第5章は、監督1年目の菅平合宿から大学選手権までについて書かれています。
合宿も対抗戦も大学選手権も観に行っているので、あのとき相良監督はこんな考えだったのかとか、裏ではこんなことがあったのかと、実際に観ていた記憶と照らし合わせながら読みました
9月対抗戦初戦後のインタビューでNO8丸尾選手が「こぼれ球はすべて早稲田が支配する」と言ったそうで、監督が根づかせたかった早稲田スタンダートが選手たちに浸透しているました。言葉だけでなく、実際にプレーで体現していたと思います
帝京大戦は、当時10連覇を狙うチームと9年間優勝できていないチームの「勝利への執念の差」が前半の得点(0-28)になったと相良監督は振り返っています。
帝京大戦でやられたディフェンスを20日間で立て直して、早慶戦は21-14で勝利早慶戦の2日後に「創部100周年記念式典」があって、かなりプレッシャーのかかった試合だったそうです。
「早稲田と慶應は永遠のライバル」。
そして、早明戦はまたひと味違うそうです。
2008年度、明治大学の主将を務めたLO/NO8杉本晃一選手の言葉「大学選手権に出られなくても、早明戦では勝ちたい」。この言葉が早明の人間の気持ちをよく表していると相良監督はおっしゃっています。
2008年度・・・確かに。明治大学はこの年大学選手権出場を逃して、4年生最後の試合となる早明戦、それまで対抗戦全勝の早稲田に勝利今でも覚えています。
大学選手権では、準々決勝で早慶戦、年を越して準決勝で早明戦というタフが対戦となりました。しかも5年ぶりの4強で、4年生以下誰もが年越しを経験していませんでした。

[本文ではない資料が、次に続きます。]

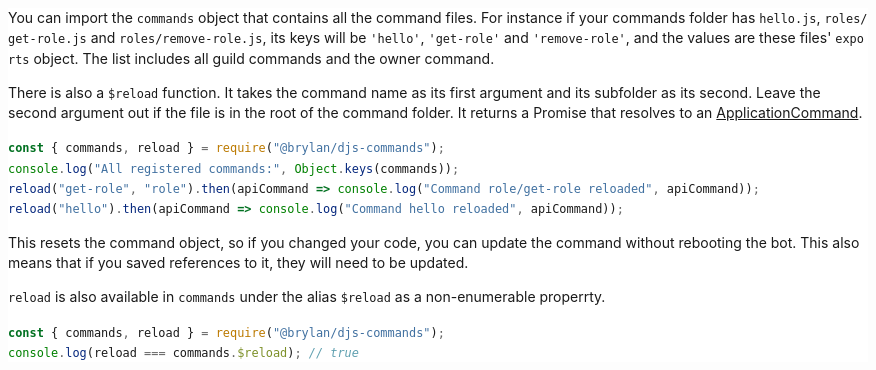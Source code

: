 You can import the `commands` object that contains all the command files. For instance if your commands folder has `hello.js`, `roles/get-role.js` and `roles/remove-role.js`, its keys will be `'hello'`, `'get-role'` and `'remove-role'`, and the values are these files' `exports` object.
The list includes all guild commands and the owner command.

There is also a `$reload` function. It takes the command name as its first argument and its subfolder as its second. Leave the second argument out if the file is in the root of the command folder. It returns a Promise that resolves to an [ApplicationCommand](https://discord.js.org/#/docs/main/stable/class/ApplicationCommand).

```JavaScript
const { commands, reload } = require("@brylan/djs-commands");
console.log("All registered commands:", Object.keys(commands));
reload("get-role", "role").then(apiCommand => console.log("Command role/get-role reloaded", apiCommand));
reload("hello").then(apiCommand => console.log("Command hello reloaded", apiCommand));
```

This resets the command object, so if you changed your code, you can update the command without rebooting the bot. This also means that if you saved references to it, they will need to be updated.

`reload` is also available in `commands` under the alias `$reload` as a non-enumerable properrty.

```JavaScript
const { commands, reload } = require("@brylan/djs-commands");
console.log(reload === commands.$reload); // true
```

明治には負けてしまいましたが、この経験が翌年の優勝に繋がっているんですね
第6章では、相良監督の原点というか、ラグビーとの出会いについて書かれています。
「南海夫」さんという名前は、伯父さんがつけてださったそうで、相良監督の母方のおじいさまが太平洋戦争に出征し南の島で散華されたと。そのおじいさまの生まれ変わりという思いが込められているそうです
お名前にどんな意味があるのかなぁとずっと思っていたので、由緒を知ることができて、しかもとっても素敵な深い意味があったとわかって感動しました。
慶應中学受験に落ちた相良少年は、公立中学から慶應高校を受験して合格しますが、補欠合格した早稲田大学高等学院に入学を決めます。
私は、相良少年が慶應ではなく早大学院を選んでくださって本当に良かった、と思いました「早稲田と慶應は永遠のライバル」ですから。
このときの選択が今に繋がっています
名付け親の伯父さんが桐蔭学園ラグビー部の立ち上げに加わった方だったそうで、高校からラグビーを始めました
中学でバレー部だった身体能力を買われてFL・NO8、さらに小学生の頃サッカーをやっていたので3年生のときはキッカーも務めていたそうです。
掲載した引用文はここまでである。